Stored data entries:
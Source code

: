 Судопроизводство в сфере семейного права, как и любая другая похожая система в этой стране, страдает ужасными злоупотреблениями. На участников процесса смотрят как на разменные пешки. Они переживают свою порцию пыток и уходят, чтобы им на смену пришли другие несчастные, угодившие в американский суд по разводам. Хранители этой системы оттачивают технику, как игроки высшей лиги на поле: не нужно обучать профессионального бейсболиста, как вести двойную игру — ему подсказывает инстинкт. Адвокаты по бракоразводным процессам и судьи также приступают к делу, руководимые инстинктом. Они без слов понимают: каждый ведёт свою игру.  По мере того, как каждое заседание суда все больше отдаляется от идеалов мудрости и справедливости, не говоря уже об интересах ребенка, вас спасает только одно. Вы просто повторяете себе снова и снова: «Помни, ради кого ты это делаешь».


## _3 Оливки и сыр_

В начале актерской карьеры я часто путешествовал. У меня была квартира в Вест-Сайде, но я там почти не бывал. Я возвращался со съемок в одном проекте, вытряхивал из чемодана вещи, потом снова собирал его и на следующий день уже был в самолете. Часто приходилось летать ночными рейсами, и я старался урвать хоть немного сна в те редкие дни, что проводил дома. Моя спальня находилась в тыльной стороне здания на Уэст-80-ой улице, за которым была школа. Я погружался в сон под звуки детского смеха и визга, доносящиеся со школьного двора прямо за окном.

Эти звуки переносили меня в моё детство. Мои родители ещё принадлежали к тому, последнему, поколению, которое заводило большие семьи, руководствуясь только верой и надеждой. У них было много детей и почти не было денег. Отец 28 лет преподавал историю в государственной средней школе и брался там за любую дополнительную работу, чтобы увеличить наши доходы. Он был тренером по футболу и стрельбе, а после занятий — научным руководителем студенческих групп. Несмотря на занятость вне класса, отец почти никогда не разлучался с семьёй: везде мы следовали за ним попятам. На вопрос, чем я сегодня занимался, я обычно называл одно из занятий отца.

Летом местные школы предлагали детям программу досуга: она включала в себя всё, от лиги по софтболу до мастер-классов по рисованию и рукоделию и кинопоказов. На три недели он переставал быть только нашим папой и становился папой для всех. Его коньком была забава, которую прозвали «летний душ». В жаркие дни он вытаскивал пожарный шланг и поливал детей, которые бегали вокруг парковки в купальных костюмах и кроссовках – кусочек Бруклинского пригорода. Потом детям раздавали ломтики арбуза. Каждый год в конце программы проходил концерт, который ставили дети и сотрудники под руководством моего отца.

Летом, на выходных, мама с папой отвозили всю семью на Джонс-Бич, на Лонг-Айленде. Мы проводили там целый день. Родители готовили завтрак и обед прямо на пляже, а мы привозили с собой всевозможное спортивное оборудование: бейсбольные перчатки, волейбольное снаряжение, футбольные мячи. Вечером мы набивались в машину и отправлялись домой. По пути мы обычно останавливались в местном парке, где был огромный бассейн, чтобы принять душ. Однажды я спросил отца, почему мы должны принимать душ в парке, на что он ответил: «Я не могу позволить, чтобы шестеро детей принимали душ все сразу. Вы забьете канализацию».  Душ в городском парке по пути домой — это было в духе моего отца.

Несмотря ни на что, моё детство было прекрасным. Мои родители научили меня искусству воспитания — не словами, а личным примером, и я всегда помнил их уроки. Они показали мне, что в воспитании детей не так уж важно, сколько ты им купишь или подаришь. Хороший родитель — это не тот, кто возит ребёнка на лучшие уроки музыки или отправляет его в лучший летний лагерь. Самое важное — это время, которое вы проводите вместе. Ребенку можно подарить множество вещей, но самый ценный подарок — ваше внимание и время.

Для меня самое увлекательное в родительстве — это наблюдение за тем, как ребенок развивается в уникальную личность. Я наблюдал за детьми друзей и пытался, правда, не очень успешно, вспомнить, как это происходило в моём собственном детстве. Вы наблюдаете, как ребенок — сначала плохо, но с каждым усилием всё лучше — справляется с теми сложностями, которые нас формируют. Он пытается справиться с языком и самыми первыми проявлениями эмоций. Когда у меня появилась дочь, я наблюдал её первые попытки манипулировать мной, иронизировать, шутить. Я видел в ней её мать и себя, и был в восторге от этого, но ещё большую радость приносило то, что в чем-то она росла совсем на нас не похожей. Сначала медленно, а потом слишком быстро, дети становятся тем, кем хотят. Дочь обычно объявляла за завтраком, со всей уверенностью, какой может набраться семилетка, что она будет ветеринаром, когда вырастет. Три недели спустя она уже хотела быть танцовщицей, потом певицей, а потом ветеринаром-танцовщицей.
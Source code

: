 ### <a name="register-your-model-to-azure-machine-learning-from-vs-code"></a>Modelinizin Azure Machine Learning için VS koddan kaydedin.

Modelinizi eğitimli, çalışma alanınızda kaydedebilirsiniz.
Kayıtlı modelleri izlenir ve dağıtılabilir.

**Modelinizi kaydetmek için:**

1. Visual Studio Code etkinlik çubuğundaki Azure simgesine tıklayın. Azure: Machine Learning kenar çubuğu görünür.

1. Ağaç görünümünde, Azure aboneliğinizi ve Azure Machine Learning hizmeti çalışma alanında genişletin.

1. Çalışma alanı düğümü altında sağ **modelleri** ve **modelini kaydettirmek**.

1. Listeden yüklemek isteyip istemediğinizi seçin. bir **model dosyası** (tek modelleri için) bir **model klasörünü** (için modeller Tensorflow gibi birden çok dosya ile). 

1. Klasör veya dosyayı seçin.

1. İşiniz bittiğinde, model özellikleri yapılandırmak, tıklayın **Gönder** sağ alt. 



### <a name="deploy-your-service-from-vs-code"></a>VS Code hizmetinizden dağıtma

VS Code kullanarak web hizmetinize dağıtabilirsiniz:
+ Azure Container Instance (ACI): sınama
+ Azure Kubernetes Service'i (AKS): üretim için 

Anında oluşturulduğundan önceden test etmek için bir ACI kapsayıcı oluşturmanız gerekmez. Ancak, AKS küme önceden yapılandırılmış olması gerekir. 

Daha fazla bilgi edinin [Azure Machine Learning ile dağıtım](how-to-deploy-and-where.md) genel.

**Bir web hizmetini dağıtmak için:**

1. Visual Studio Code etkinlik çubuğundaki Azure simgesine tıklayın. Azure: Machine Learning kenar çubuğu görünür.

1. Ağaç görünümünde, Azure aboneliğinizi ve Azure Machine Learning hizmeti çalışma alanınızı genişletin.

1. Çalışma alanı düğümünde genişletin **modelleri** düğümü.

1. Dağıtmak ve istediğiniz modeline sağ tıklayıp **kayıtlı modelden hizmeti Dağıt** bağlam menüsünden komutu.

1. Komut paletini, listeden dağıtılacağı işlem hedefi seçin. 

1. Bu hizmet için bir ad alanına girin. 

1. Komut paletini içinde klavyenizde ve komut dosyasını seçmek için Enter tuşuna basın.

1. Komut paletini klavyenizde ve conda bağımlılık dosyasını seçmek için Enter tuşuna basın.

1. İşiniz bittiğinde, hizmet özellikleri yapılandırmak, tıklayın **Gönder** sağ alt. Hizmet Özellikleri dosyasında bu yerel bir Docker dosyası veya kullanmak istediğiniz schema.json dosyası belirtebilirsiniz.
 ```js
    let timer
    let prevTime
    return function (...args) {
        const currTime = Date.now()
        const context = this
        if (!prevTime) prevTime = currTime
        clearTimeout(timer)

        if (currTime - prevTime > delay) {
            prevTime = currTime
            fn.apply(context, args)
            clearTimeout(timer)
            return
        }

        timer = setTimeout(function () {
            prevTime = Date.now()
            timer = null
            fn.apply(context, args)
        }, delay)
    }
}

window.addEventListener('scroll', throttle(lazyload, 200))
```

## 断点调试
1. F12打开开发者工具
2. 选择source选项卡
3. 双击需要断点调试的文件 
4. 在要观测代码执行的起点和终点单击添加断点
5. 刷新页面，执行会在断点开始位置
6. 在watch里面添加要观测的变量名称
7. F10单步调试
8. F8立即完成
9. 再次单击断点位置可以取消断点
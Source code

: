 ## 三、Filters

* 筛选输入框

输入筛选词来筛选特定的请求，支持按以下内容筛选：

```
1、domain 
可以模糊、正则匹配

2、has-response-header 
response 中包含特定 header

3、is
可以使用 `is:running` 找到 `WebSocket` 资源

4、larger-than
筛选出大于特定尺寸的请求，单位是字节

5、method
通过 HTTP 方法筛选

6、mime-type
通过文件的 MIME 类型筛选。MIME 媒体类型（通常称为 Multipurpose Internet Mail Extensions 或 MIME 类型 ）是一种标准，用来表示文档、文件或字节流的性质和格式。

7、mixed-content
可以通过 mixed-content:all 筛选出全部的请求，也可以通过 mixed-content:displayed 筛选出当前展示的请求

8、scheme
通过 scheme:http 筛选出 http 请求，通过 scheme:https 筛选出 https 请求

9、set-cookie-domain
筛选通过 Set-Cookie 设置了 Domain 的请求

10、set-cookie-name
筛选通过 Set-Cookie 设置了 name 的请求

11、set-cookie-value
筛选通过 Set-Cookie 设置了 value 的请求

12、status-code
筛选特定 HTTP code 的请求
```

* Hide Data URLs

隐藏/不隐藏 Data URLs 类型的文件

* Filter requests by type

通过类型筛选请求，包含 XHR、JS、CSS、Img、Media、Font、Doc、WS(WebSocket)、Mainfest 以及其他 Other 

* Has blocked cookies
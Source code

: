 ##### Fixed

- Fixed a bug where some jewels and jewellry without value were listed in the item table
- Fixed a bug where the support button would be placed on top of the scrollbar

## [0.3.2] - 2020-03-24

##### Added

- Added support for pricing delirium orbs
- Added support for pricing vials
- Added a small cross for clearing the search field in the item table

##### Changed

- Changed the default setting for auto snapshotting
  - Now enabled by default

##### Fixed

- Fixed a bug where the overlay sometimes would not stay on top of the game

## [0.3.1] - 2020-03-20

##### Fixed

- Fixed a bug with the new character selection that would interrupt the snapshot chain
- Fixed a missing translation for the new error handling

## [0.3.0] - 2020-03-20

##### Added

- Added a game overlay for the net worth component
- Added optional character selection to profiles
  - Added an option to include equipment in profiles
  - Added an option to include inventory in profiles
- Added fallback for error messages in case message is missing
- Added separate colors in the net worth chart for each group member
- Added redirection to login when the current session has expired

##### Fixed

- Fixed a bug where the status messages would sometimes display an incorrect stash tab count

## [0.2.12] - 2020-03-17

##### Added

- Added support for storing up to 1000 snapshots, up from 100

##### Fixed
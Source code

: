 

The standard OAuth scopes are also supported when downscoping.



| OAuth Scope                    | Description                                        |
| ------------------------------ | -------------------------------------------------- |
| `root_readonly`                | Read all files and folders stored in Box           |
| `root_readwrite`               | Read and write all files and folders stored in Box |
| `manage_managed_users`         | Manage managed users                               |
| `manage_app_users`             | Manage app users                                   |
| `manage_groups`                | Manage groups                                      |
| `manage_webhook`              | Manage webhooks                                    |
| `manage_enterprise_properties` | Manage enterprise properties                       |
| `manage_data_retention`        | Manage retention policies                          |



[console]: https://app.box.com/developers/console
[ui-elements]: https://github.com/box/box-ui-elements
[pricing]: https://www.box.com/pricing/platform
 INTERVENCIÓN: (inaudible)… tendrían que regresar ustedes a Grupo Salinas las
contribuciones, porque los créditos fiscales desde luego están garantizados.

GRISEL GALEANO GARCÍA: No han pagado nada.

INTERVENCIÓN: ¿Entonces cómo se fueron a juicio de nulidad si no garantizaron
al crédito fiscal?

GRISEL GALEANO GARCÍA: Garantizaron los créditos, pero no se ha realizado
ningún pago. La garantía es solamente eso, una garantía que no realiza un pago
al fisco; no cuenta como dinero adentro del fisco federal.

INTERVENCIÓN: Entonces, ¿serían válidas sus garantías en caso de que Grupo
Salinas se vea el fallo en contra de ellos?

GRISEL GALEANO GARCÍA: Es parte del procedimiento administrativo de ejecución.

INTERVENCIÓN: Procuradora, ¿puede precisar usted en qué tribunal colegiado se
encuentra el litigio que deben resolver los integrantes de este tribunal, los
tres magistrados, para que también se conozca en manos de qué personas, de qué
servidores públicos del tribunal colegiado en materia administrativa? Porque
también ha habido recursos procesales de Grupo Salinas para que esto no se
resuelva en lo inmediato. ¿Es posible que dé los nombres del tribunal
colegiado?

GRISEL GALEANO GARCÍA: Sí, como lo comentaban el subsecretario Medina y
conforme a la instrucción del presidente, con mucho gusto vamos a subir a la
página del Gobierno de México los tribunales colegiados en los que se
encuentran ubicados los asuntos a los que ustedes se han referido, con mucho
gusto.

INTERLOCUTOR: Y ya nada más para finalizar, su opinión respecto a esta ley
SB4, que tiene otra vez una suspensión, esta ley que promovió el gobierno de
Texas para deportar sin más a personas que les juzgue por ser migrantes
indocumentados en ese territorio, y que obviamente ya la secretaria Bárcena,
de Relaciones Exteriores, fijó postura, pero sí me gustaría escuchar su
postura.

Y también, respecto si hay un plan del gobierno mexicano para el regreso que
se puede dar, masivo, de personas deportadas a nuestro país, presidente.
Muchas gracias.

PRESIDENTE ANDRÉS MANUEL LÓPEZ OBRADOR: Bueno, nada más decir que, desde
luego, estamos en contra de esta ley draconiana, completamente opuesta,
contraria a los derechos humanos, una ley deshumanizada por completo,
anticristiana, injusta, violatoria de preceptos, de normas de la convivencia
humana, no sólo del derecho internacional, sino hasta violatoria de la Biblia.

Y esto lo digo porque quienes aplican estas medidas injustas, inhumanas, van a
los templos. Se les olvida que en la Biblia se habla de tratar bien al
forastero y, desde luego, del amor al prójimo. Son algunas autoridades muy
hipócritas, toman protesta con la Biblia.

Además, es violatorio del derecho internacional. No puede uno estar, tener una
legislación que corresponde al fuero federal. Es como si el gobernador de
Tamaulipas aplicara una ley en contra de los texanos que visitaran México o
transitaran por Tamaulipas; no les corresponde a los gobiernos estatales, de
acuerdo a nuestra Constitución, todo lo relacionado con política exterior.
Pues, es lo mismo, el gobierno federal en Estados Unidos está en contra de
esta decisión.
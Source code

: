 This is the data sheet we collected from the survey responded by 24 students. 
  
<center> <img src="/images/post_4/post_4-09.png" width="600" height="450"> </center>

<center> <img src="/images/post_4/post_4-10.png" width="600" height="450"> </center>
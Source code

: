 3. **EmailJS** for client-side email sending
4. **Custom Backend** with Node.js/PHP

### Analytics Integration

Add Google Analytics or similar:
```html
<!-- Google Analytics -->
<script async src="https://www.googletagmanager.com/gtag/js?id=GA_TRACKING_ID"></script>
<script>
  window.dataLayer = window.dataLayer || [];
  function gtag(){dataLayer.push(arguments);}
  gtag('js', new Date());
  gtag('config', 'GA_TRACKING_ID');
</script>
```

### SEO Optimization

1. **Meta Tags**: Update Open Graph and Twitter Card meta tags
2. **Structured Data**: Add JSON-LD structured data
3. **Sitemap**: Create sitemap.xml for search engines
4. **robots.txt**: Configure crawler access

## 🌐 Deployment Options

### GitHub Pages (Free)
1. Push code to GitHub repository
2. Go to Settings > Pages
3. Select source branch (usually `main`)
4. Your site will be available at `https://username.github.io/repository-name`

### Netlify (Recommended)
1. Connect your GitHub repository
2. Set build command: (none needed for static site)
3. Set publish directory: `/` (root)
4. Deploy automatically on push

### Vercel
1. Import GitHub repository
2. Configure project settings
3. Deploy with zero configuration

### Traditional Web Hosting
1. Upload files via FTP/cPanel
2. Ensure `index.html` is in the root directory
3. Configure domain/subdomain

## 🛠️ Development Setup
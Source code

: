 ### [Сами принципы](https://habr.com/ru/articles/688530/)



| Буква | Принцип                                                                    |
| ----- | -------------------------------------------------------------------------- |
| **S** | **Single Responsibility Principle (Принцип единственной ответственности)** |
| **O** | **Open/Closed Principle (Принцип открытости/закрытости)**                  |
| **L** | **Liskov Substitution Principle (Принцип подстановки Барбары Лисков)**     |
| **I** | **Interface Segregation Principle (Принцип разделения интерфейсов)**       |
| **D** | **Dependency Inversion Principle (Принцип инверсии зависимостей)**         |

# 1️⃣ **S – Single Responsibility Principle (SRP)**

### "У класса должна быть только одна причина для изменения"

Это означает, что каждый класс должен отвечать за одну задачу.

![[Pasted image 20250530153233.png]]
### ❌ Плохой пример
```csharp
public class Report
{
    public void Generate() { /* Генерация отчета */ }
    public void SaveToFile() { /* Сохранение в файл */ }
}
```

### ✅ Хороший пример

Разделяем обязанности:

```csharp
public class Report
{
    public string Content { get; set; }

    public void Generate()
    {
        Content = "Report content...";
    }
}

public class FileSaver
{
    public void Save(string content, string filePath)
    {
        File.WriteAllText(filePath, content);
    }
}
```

**Your instructions**
Given the records above, reproduce precisely and only the lines between the line holding "Anında oluşturulduğundan önceden" and the line holding "hizmetini dağıtmak için:**", inclusive.

**Written answer**
Anında oluşturulduğundan önceden test etmek için bir ACI kapsayıcı oluşturmanız gerekmez. Ancak, AKS küme önceden yapılandırılmış olması gerekir. 

Daha fazla bilgi edinin [Azure Machine Learning ile dağıtım](how-to-deploy-and-where.md) genel.

**Bir web hizmetini dağıtmak için:**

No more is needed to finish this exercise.